Mike and Julie Magliocchetti
I had the good fortune to be a postdoctoral fellow in Steve’s Lab for 2 years. Due to unexpected circumstances with lab staffing, I spent the first 9 months or so working in Steve’s diagnostic lab and I can honestly say these were among the best 9 months of my professional life. He was the ultimate teacher, always willing to take time to review organic and amino acid profiles with me as well as other test results generated in the lab. Not only did he always have the answer to any question I posed, but he would often pull out his copy of “Stanbury” and go immediately to the page that supported his answer, as if he had the entire book memorized. Steve liked things to run smoothly in the lab and he liked to “pull” the organics first thing in the morning. So I was determined to get to the lab before him each morning, not only to rectify anything that might have gone awry with the GC overnight but to be there to review the chromatograms with him. Of course, this meant arriving by 6am each day, and while I didn’t always succeed, when I did, I was rewarded by quality learning experiences every time.
When his technicians returned and I was relegated to his research lab, which was my original purpose for being there, it quickly became apparent that this area was not my forte. However, once again, I was so very fortunate to have Steve as my mentor, as he took this in stride and literally walked me step by step through what turned out to be a successful project. What I remember most about this time is uttering the phrases “I hate research” and “I want to go back to the diagnostic lab”. But whether it was the first time I said this or the 100th time, his response was always the same. He would grin and say hang in there kid, you can do it, never once getting angry or upset with me, but equally important never giving in. Without his guidance, support, and understanding there is no way I would have completed my project and I am a better person for having done so.
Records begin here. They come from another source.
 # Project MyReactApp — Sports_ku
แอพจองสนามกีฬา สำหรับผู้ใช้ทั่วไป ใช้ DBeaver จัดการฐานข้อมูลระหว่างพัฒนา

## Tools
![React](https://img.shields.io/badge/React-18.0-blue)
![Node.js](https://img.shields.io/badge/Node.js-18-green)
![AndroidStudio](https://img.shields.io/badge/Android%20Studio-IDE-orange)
In addition to what I learned from Steve in the area of metabolic genetics, I will also be grateful to him for encouraging me to take time to explore Colorado and other National Parks in nearby states. For someone who had never been away from the East Coast, this was an entirely new experience. His enthusiasm for hiking and traveling was infectious and because of his influence, I had many wonderful experiences and hope to have many more. It’s hard to believe I will no longer see him at conferences, no longer see him smile, give me a hug, call me kid, and ask how I’m doing. I will miss him greatly.
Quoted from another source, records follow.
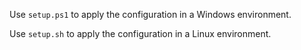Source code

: Use `setup.ps1` to apply the configuration in a Windows environment.

Use `setup.sh` to apply the configuration in a Linux environment.
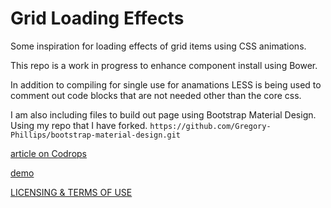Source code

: 
Grid Loading Effects
=========
Some inspiration for loading effects of grid items using CSS animations.

This repo is a work in progress to enhance component install using Bower.

In addition to compiling for single use for anamations LESS is being used to comment out code blocks that are not needed other than the core css.

I am also including files to build out page using Bootstrap Material Design. Using my repo that I have forked.
`https://github.com/Gregory-Phillips/bootstrap-material-design.git`

[article on Codrops](http://tympanus.net/codrops/?p=15677)

[demo](http://tympanus.net/Development/GridLoadingEffects/)

[LICENSING & TERMS OF USE](http://tympanus.net/codrops/licensing/)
Hi - as a parent of a 31 year old daughter with Propionic Acidemia - I have to give my sincere graditude to Dr. Goodman - not only in his research, but his training of so many metabolic specialists along the way. I'm certain my daughter would not be here today if it weren't for him and other metabolic specialist that have devoted their career to studying organic acidemias. I am the director of a parent support group called the Organic Acidemia Association. The OAA had the good fortune to have Dr. Goodman speak at our family conference back in 2016 when we were in Colorado. He was generous to give his time and talent to our families. We all are very sad to hear of his passing....we sent our heartfelt condolences to his family!